Title: The Nightingale
Author: Kristin Hannah
Genre: Historical Fiction
Rating: 5 out of 5 ★★★★★
Reviewer: Julia

If you know anything about books, I'm sure that you've heard of this one, Kristin Hannah's The Nightingale. It was popular on bookstagram around the time of its release and is actually the author's favorite book that she has written. It's so good that there's even going to be a movie adaptation that will be released a few days shy of the book's four-year anniversary. (So it's coming out in 2019. A bit of a wait; drats.) BUT, that does not mean that you should hold off reading this amazing book. Because you shouldn't. You should read it right now. Do you need some more reasons?

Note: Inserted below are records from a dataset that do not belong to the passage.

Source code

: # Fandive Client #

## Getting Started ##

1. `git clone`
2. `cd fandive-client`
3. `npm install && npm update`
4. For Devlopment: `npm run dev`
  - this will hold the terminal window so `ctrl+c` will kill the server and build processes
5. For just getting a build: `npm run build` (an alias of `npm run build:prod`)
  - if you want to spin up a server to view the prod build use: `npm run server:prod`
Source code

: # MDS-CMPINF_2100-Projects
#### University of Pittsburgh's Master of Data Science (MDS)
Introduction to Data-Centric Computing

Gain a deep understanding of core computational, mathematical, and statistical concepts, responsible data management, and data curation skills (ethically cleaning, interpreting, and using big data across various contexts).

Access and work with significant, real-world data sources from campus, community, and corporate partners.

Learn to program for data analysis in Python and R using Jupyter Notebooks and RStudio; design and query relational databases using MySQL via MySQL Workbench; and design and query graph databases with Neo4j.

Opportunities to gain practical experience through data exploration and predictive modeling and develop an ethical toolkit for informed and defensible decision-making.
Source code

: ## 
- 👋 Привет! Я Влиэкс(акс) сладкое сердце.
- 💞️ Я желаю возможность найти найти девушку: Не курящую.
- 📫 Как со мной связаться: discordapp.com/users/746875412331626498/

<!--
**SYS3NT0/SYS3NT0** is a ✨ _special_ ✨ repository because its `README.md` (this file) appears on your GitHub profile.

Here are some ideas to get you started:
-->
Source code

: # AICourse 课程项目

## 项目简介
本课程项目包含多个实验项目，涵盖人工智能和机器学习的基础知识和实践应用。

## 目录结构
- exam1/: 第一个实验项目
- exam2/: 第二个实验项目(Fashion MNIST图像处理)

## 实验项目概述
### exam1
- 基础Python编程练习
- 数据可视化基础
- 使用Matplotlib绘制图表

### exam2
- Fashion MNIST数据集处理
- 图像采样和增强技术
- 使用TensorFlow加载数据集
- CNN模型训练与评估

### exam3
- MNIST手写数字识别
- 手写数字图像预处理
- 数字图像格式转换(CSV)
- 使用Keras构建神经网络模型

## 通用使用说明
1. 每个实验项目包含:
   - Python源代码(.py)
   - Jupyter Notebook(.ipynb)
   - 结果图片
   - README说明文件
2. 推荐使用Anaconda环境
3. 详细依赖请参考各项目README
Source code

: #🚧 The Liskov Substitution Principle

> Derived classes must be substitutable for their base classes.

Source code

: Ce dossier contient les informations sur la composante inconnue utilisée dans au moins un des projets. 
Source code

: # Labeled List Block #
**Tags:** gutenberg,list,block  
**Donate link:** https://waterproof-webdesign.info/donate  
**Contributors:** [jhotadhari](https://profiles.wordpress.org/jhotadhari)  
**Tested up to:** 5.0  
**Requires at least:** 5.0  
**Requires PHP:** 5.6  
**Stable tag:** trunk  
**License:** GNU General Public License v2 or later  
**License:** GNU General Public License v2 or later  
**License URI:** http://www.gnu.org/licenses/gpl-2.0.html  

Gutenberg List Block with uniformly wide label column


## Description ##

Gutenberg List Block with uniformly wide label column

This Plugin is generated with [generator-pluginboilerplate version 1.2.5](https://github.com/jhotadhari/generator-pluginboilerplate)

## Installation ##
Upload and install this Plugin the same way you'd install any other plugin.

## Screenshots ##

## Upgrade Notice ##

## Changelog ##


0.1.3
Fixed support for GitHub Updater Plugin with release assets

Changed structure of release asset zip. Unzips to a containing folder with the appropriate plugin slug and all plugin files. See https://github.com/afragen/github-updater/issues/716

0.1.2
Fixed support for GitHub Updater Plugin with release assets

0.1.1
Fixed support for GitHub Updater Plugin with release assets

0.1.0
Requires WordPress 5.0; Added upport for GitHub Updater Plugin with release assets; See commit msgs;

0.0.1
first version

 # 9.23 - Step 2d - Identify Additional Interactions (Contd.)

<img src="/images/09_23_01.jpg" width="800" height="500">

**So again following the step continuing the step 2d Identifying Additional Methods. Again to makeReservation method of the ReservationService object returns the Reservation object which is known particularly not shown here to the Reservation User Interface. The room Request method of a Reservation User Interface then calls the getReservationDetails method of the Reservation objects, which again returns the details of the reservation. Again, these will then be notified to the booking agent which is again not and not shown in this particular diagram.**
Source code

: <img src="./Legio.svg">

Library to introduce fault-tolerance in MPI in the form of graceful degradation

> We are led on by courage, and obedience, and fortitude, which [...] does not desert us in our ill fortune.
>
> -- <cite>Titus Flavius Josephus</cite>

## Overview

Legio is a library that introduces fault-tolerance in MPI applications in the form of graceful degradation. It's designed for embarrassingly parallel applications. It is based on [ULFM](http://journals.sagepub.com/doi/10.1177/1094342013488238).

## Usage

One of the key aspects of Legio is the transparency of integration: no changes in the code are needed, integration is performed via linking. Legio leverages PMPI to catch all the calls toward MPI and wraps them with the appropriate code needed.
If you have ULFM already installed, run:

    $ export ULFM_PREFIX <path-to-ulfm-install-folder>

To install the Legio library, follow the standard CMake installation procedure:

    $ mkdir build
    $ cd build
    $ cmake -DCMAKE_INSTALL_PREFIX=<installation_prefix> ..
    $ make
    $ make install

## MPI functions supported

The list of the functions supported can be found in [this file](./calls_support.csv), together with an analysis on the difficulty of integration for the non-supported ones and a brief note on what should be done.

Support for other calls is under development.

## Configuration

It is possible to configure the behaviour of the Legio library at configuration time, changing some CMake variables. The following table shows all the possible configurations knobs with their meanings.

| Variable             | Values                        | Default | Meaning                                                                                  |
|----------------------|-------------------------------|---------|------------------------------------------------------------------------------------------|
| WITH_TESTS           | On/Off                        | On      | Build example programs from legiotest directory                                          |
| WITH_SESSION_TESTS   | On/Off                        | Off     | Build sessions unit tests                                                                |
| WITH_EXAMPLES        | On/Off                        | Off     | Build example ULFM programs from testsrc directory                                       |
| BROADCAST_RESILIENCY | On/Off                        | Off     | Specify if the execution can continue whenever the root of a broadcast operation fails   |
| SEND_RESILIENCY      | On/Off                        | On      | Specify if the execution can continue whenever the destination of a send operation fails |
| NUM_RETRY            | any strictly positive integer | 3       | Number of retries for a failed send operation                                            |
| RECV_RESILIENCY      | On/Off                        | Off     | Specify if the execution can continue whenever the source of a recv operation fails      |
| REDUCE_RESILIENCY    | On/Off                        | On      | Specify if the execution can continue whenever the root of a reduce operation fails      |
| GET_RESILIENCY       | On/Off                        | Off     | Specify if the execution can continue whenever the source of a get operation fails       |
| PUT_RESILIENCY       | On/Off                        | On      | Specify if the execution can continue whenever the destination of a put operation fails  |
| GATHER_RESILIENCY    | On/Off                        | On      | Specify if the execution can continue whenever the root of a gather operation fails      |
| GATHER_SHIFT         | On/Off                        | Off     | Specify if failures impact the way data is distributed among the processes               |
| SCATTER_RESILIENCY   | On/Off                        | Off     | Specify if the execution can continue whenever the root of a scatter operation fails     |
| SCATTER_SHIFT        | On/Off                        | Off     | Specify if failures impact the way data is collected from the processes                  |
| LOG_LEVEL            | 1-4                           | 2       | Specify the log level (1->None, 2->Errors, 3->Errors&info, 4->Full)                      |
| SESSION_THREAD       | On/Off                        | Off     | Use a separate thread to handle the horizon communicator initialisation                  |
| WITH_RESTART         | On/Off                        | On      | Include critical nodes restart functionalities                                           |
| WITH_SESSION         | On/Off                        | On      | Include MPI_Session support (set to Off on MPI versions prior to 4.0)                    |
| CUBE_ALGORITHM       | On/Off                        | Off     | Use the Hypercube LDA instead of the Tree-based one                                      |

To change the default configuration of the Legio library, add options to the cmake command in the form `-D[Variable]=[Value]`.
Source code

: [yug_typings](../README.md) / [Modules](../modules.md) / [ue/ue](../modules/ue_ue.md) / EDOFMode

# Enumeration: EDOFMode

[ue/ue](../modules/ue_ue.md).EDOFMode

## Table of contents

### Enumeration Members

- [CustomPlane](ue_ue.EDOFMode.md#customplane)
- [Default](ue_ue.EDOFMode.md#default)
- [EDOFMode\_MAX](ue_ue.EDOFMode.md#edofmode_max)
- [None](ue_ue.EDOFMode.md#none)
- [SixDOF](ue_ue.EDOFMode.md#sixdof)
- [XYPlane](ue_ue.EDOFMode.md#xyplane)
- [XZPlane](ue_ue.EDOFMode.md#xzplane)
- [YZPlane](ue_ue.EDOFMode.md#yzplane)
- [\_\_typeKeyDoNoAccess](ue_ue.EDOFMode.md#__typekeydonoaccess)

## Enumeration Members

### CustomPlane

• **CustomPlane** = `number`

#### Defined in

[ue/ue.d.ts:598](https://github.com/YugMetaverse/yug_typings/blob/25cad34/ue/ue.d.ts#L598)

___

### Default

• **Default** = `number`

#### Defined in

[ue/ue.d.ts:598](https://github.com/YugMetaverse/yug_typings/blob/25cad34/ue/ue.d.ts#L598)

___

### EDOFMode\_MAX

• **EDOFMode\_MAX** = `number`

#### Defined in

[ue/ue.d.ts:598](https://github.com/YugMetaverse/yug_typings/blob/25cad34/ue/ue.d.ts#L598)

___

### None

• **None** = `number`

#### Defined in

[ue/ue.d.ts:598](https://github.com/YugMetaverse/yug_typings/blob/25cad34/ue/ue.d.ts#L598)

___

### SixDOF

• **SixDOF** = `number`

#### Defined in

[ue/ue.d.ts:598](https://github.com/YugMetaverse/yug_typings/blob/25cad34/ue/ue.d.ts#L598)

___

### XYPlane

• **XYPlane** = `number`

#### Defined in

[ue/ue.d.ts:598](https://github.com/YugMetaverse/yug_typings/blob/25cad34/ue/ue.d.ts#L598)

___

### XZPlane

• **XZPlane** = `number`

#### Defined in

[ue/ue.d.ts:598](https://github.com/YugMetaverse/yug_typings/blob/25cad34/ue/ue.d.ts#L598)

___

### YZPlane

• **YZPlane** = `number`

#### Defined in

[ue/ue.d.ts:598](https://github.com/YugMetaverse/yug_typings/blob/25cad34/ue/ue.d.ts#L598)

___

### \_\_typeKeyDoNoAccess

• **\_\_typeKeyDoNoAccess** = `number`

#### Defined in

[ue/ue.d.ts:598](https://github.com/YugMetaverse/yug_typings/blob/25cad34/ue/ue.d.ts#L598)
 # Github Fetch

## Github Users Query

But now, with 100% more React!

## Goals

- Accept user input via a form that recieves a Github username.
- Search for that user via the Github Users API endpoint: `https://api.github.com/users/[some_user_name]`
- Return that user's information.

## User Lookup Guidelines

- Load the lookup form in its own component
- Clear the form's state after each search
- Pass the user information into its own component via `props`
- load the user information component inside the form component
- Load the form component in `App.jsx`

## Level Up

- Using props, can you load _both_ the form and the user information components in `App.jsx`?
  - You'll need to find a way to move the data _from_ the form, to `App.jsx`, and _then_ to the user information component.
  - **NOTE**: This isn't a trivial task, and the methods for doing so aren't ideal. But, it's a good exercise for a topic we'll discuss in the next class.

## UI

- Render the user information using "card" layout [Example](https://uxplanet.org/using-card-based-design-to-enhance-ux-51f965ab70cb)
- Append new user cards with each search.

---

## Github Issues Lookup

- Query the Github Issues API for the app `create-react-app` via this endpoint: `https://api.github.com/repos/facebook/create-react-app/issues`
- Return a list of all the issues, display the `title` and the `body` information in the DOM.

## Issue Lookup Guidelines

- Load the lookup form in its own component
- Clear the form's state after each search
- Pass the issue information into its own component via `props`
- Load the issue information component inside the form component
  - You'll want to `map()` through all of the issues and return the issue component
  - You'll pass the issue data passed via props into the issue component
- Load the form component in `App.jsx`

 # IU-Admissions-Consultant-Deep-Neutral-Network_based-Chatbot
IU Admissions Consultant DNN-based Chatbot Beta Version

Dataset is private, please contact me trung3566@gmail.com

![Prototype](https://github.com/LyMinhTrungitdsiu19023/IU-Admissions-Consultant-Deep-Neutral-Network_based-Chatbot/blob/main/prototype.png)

The Nightingale tells the story of two sisters in Nazi-occupied France. After a difficult childhood and years of healing and trying to forget, Vianne has to watch as her happy life is uprooted. Her husband leaves to fight in the war. The Nazis invade France and then even her own home, one billeting at her house. A mother at heart, she does what she can to protect her daughter, torn and aching over the decisions she has to make. Her younger sister, Isabelle, is described as reckless by many, and is angry about the past and, as time goes on, the actions of the Nazis. Eventually, despite what others might say, she joins the dangerous work of the resistance.

In the end, the book is about two sisters and their strikingly different yet similar stories, as they try to survive and navigate the world of war-torn France, exploring their difficult past, themselves, and one another.

The Nightingale tells the stories of two sisters, separated by years and experience, by ideals, passion and circumstance, each embarking on her own dangerous path toward survival, love, and freedom in German-occupied, war-torn France–a heartbreakingly beautiful novel that celebrates the resilience of the human spirit and the durability of women. It is a novel for everyone, a novel for a lifetime.
The Nightingale description
(To read the official synopsis, or description, of the book on The Nightingale website, click here.)

That's one of the things I like about Kristin Hannah's books*  the complicated feelings and connections between the characters. Each character thinks and acts and feels differently and has different sides to the story, and these differences make each character unique and separate from each other. In addition, because of this, the book isn't completely written based on the events of the book. It's also the detailed and overlapping connections and relationships between the characters that lead the story on, and I love that. After all, the characters are the human part of the book; they're what makes the events believable, no matter how impossible-seeming or far-fetched. And the fact that Hannah is able to do this so well is one thing that makes her books so amazing, especially this one, where her characters full of life and feelings are forced to make difficult, inhuman decisions.
*Note: I have only read one other book by her, but I still have seen similarities. 

I loved Kristin Hannah’s The Nightingale. She has captured a particular slice of French life during World War II with wonderful details and drama. But what I loved most was the relationship between two sisters and Hannah’s exploration of what we do in moments of great challenge.
Lisa See, #1 New York Times bestselling author of Snow Flower and the Secret Fan

Another amazing thing about Kristin Hannah is her attention to detail. Everything feels so real with her vivid and beautiful descriptions of her characters and their surroundings. And what's even more amazing is the importance of each detail; the story or the piece of information that's behind each one. A description of a character's house does not only help you to picture the scene, but it also tells you about their wealth (or lack thereof), personality, and daily life.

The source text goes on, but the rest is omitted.